__Assigned task__. The reply must consist of one number: how many lines of the data include the word "alpha".

__Supplied data__.

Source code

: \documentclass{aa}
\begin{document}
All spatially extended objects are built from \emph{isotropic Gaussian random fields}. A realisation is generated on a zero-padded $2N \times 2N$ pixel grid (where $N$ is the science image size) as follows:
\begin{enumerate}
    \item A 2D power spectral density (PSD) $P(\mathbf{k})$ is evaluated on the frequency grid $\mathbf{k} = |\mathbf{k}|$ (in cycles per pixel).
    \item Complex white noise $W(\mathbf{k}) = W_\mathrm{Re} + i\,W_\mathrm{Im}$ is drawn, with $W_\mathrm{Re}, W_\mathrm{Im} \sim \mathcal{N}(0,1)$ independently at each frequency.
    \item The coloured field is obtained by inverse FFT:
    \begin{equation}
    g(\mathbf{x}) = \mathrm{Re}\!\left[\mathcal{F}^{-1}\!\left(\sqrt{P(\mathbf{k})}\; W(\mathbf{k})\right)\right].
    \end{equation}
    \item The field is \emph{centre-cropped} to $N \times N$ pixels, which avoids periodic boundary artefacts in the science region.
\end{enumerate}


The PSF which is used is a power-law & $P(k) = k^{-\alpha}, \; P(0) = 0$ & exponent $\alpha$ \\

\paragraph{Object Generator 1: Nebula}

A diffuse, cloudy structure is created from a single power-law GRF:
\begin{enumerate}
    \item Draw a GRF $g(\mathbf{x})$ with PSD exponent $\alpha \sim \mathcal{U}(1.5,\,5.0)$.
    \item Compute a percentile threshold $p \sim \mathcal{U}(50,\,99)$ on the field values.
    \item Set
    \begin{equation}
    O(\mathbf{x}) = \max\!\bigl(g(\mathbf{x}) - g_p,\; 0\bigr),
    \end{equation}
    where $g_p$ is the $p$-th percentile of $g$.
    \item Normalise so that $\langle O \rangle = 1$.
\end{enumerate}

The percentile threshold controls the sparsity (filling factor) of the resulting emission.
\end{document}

---

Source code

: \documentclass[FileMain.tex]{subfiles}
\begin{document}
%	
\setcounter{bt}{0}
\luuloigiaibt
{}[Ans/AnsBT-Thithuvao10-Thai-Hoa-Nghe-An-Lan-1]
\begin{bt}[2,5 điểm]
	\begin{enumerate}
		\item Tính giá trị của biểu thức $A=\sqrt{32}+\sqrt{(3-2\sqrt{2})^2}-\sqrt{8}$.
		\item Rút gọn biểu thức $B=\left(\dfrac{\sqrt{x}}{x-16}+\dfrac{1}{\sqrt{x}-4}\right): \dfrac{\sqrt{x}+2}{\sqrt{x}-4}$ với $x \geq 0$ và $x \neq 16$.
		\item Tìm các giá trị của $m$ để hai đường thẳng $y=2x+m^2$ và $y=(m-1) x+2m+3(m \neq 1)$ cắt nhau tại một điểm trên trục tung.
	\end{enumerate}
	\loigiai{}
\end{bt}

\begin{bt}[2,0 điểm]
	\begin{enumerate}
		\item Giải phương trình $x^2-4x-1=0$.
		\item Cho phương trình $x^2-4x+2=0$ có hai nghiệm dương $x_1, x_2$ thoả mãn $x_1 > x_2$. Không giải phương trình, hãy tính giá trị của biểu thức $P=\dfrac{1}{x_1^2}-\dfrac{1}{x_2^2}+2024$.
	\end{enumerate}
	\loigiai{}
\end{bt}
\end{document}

__Written solution__. 2